ABOUT THIS TASK:
Every record below must be copied exactly, with images dropped.

Records drawn from a dataset:
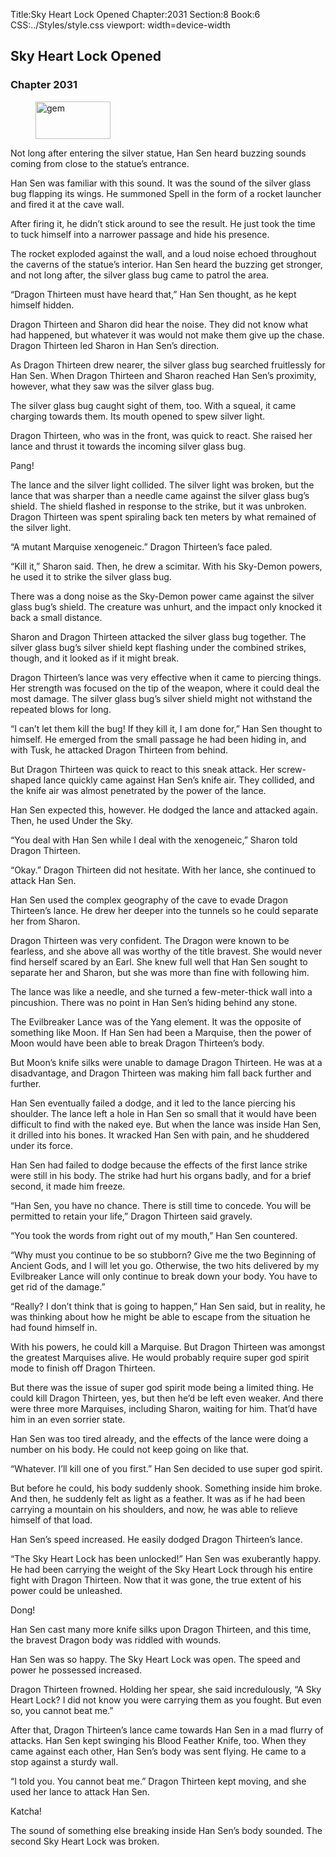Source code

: Title:Sky Heart Lock Opened 
Chapter:2031 
Section:8 
Book:6 
CSS:../Styles/style.css 
viewport: width=device-width
  
## Sky Heart Lock Opened
### Chapter 2031
  
<figure>
	<img src="../Images/gem.gif" alt="gem" id="gem" width="120" height="60" />
</figure>
  

  
Not long after entering the silver statue, Han Sen heard buzzing sounds coming from close to the statue’s entrance.

Han Sen was familiar with this sound. It was the sound of the silver glass bug flapping its wings. He summoned Spell in the form of a rocket launcher and fired it at the cave wall.

After firing it, he didn’t stick around to see the result. He just took the time to tuck himself into a narrower passage and hide his presence.

The rocket exploded against the wall, and a loud noise echoed throughout the caverns of the statue’s interior. Han Sen heard the buzzing get stronger, and not long after, the silver glass bug came to patrol the area.

“Dragon Thirteen must have heard that,” Han Sen thought, as he kept himself hidden.

Dragon Thirteen and Sharon did hear the noise. They did not know what had happened, but whatever it was would not make them give up the chase. Dragon Thirteen led Sharon in Han Sen’s direction.

As Dragon Thirteen drew nearer, the silver glass bug searched fruitlessly for Han Sen. When Dragon Thirteen and Sharon reached Han Sen’s proximity, however, what they saw was the silver glass bug.

The silver glass bug caught sight of them, too. With a squeal, it came charging towards them. Its mouth opened to spew silver light.

Dragon Thirteen, who was in the front, was quick to react. She raised her lance and thrust it towards the incoming silver glass bug.

Pang!

The lance and the silver light collided. The silver light was broken, but the lance that was sharper than a needle came against the silver glass bug’s shield. The shield flashed in response to the strike, but it was unbroken. Dragon Thirteen was spent spiraling back ten meters by what remained of the silver light.

“A mutant Marquise xenogeneic.” Dragon Thirteen’s face paled.

“Kill it,” Sharon said. Then, he drew a scimitar. With his Sky-Demon powers, he used it to strike the silver glass bug.

There was a dong noise as the Sky-Demon power came against the silver glass bug’s shield. The creature was unhurt, and the impact only knocked it back a small distance.

Sharon and Dragon Thirteen attacked the silver glass bug together. The silver glass bug’s silver shield kept flashing under the combined strikes, though, and it looked as if it might break.

Dragon Thirteen’s lance was very effective when it came to piercing things. Her strength was focused on the tip of the weapon, where it could deal the most damage. The silver glass bug’s silver shield might not withstand the repeated blows for long.

“I can’t let them kill the bug! If they kill it, I am done for,” Han Sen thought to himself. He emerged from the small passage he had been hiding in, and with Tusk, he attacked Dragon Thirteen from behind.

But Dragon Thirteen was quick to react to this sneak attack. Her screw-shaped lance quickly came against Han Sen’s knife air. They collided, and the knife air was almost penetrated by the power of the lance.

Han Sen expected this, however. He dodged the lance and attacked again. Then, he used Under the Sky.

“You deal with Han Sen while I deal with the xenogeneic,” Sharon told Dragon Thirteen.

“Okay.” Dragon Thirteen did not hesitate. With her lance, she continued to attack Han Sen.

Han Sen used the complex geography of the cave to evade Dragon Thirteen’s lance. He drew her deeper into the tunnels so he could separate her from Sharon.

Dragon Thirteen was very confident. The Dragon were known to be fearless, and she above all was worthy of the title bravest. She would never find herself scared by an Earl. She knew full well that Han Sen sought to separate her and Sharon, but she was more than fine with following him.

The lance was like a needle, and she turned a few-meter-thick wall into a pincushion. There was no point in Han Sen’s hiding behind any stone.

The Evilbreaker Lance was of the Yang element. It was the opposite of something like Moon. If Han Sen had been a Marquise, then the power of Moon would have been able to break Dragon Thirteen’s body.

But Moon’s knife silks were unable to damage Dragon Thirteen. He was at a disadvantage, and Dragon Thirteen was making him fall back further and further.

Han Sen eventually failed a dodge, and it led to the lance piercing his shoulder. The lance left a hole in Han Sen so small that it would have been difficult to find with the naked eye. But when the lance was inside Han Sen, it drilled into his bones. It wracked Han Sen with pain, and he shuddered under its force.

Han Sen had failed to dodge because the effects of the first lance strike were still in his body. The strike had hurt his organs badly, and for a brief second, it made him freeze.

“Han Sen, you have no chance. There is still time to concede. You will be permitted to retain your life,” Dragon Thirteen said gravely.

“You took the words from right out of my mouth,” Han Sen countered.

“Why must you continue to be so stubborn? Give me the two Beginning of Ancient Gods, and I will let you go. Otherwise, the two hits delivered by my Evilbreaker Lance will only continue to break down your body. You have to get rid of the damage.”

“Really? I don’t think that is going to happen,” Han Sen said, but in reality, he was thinking about how he might be able to escape from the situation he had found himself in.

With his powers, he could kill a Marquise. But Dragon Thirteen was amongst the greatest Marquises alive. He would probably require super god spirit mode to finish off Dragon Thirteen.

But there was the issue of super god spirit mode being a limited thing. He could kill Dragon Thirteen, yes, but then he’d be left even weaker. And there were three more Marquises, including Sharon, waiting for him. That’d have him in an even sorrier state.

Han Sen was too tired already, and the effects of the lance were doing a number on his body. He could not keep going on like that.

“Whatever. I’ll kill one of you first.” Han Sen decided to use super god spirit.

But before he could, his body suddenly shook. Something inside him broke. And then, he suddenly felt as light as a feather. It was as if he had been carrying a mountain on his shoulders, and now, he was able to relieve himself of that load.

Han Sen’s speed increased. He easily dodged Dragon Thirteen’s lance.

“The Sky Heart Lock has been unlocked!” Han Sen was exuberantly happy. He had been carrying the weight of the Sky Heart Lock through his entire fight with Dragon Thirteen. Now that it was gone, the true extent of his power could be unleashed.

Dong!

Han Sen cast many more knife silks upon Dragon Thirteen, and this time, the bravest Dragon body was riddled with wounds.

Han Sen was so happy. The Sky Heart Lock was open. The speed and power he possessed increased.

Dragon Thirteen frowned. Holding her spear, she said incredulously, “A Sky Heart Lock? I did not know you were carrying them as you fought. But even so, you cannot beat me.”

After that, Dragon Thirteen’s lance came towards Han Sen in a mad flurry of attacks. Han Sen kept swinging his Blood Feather Knife, too. When they came against each other, Han Sen’s body was sent flying. He came to a stop against a sturdy wall.

“I told you. You cannot beat me.” Dragon Thirteen kept moving, and she used her lance to attack Han Sen.

Katcha!

The sound of something else breaking inside Han Sen’s body sounded. The second Sky Heart Lock was broken.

EXERCISE RESULT:
Source code

: Title:Sky Heart Lock Opened 
Chapter:2031 
Section:8 
Book:6 
CSS:../Styles/style.css 
viewport: width=device-width
  
## Sky Heart Lock Opened
### Chapter 2031
  
<figure>
	<img src="../Images/gem.gif" alt="gem" id="gem" width="120" height="60" />
</figure>
  

  
Not long after entering the silver statue, Han Sen heard buzzing sounds coming from close to the statue’s entrance.

Han Sen was familiar with this sound. It was the sound of the silver glass bug flapping its wings. He summoned Spell in the form of a rocket launcher and fired it at the cave wall.

After firing it, he didn’t stick around to see the result. He just took the time to tuck himself into a narrower passage and hide his presence.

The rocket exploded against the wall, and a loud noise echoed throughout the caverns of the statue’s interior. Han Sen heard the buzzing get stronger, and not long after, the silver glass bug came to patrol the area.

“Dragon Thirteen must have heard that,” Han Sen thought, as he kept himself hidden.

Dragon Thirteen and Sharon did hear the noise. They did not know what had happened, but whatever it was would not make them give up the chase. Dragon Thirteen led Sharon in Han Sen’s direction.

As Dragon Thirteen drew nearer, the silver glass bug searched fruitlessly for Han Sen. When Dragon Thirteen and Sharon reached Han Sen’s proximity, however, what they saw was the silver glass bug.

The silver glass bug caught sight of them, too. With a squeal, it came charging towards them. Its mouth opened to spew silver light.

Dragon Thirteen, who was in the front, was quick to react. She raised her lance and thrust it towards the incoming silver glass bug.

Pang!

The lance and the silver light collided. The silver light was broken, but the lance that was sharper than a needle came against the silver glass bug’s shield. The shield flashed in response to the strike, but it was unbroken. Dragon Thirteen was spent spiraling back ten meters by what remained of the silver light.

“A mutant Marquise xenogeneic.” Dragon Thirteen’s face paled.

“Kill it,” Sharon said. Then, he drew a scimitar. With his Sky-Demon powers, he used it to strike the silver glass bug.

There was a dong noise as the Sky-Demon power came against the silver glass bug’s shield. The creature was unhurt, and the impact only knocked it back a small distance.

Sharon and Dragon Thirteen attacked the silver glass bug together. The silver glass bug’s silver shield kept flashing under the combined strikes, though, and it looked as if it might break.

Dragon Thirteen’s lance was very effective when it came to piercing things. Her strength was focused on the tip of the weapon, where it could deal the most damage. The silver glass bug’s silver shield might not withstand the repeated blows for long.

“I can’t let them kill the bug! If they kill it, I am done for,” Han Sen thought to himself. He emerged from the small passage he had been hiding in, and with Tusk, he attacked Dragon Thirteen from behind.

But Dragon Thirteen was quick to react to this sneak attack. Her screw-shaped lance quickly came against Han Sen’s knife air. They collided, and the knife air was almost penetrated by the power of the lance.

Han Sen expected this, however. He dodged the lance and attacked again. Then, he used Under the Sky.

“You deal with Han Sen while I deal with the xenogeneic,” Sharon told Dragon Thirteen.

“Okay.” Dragon Thirteen did not hesitate. With her lance, she continued to attack Han Sen.

Han Sen used the complex geography of the cave to evade Dragon Thirteen’s lance. He drew her deeper into the tunnels so he could separate her from Sharon.

Dragon Thirteen was very confident. The Dragon were known to be fearless, and she above all was worthy of the title bravest. She would never find herself scared by an Earl. She knew full well that Han Sen sought to separate her and Sharon, but she was more than fine with following him.

The lance was like a needle, and she turned a few-meter-thick wall into a pincushion. There was no point in Han Sen’s hiding behind any stone.

The Evilbreaker Lance was of the Yang element. It was the opposite of something like Moon. If Han Sen had been a Marquise, then the power of Moon would have been able to break Dragon Thirteen’s body.

But Moon’s knife silks were unable to damage Dragon Thirteen. He was at a disadvantage, and Dragon Thirteen was making him fall back further and further.

Han Sen eventually failed a dodge, and it led to the lance piercing his shoulder. The lance left a hole in Han Sen so small that it would have been difficult to find with the naked eye. But when the lance was inside Han Sen, it drilled into his bones. It wracked Han Sen with pain, and he shuddered under its force.

Han Sen had failed to dodge because the effects of the first lance strike were still in his body. The strike had hurt his organs badly, and for a brief second, it made him freeze.

“Han Sen, you have no chance. There is still time to concede. You will be permitted to retain your life,” Dragon Thirteen said gravely.

“You took the words from right out of my mouth,” Han Sen countered.

“Why must you continue to be so stubborn? Give me the two Beginning of Ancient Gods, and I will let you go. Otherwise, the two hits delivered by my Evilbreaker Lance will only continue to break down your body. You have to get rid of the damage.”

“Really? I don’t think that is going to happen,” Han Sen said, but in reality, he was thinking about how he might be able to escape from the situation he had found himself in.

With his powers, he could kill a Marquise. But Dragon Thirteen was amongst the greatest Marquises alive. He would probably require super god spirit mode to finish off Dragon Thirteen.

But there was the issue of super god spirit mode being a limited thing. He could kill Dragon Thirteen, yes, but then he’d be left even weaker. And there were three more Marquises, including Sharon, waiting for him. That’d have him in an even sorrier state.

Han Sen was too tired already, and the effects of the lance were doing a number on his body. He could not keep going on like that.

“Whatever. I’ll kill one of you first.” Han Sen decided to use super god spirit.

But before he could, his body suddenly shook. Something inside him broke. And then, he suddenly felt as light as a feather. It was as if he had been carrying a mountain on his shoulders, and now, he was able to relieve himself of that load.

Han Sen’s speed increased. He easily dodged Dragon Thirteen’s lance.

“The Sky Heart Lock has been unlocked!” Han Sen was exuberantly happy. He had been carrying the weight of the Sky Heart Lock through his entire fight with Dragon Thirteen. Now that it was gone, the true extent of his power could be unleashed.

Dong!

Han Sen cast many more knife silks upon Dragon Thirteen, and this time, the bravest Dragon body was riddled with wounds.

Han Sen was so happy. The Sky Heart Lock was open. The speed and power he possessed increased.

Dragon Thirteen frowned. Holding her spear, she said incredulously, “A Sky Heart Lock? I did not know you were carrying them as you fought. But even so, you cannot beat me.”

After that, Dragon Thirteen’s lance came towards Han Sen in a mad flurry of attacks. Han Sen kept swinging his Blood Feather Knife, too. When they came against each other, Han Sen’s body was sent flying. He came to a stop against a sturdy wall.

“I told you. You cannot beat me.” Dragon Thirteen kept moving, and she used her lance to attack Han Sen.

Katcha!

The sound of something else breaking inside Han Sen’s body sounded. The second Sky Heart Lock was broken.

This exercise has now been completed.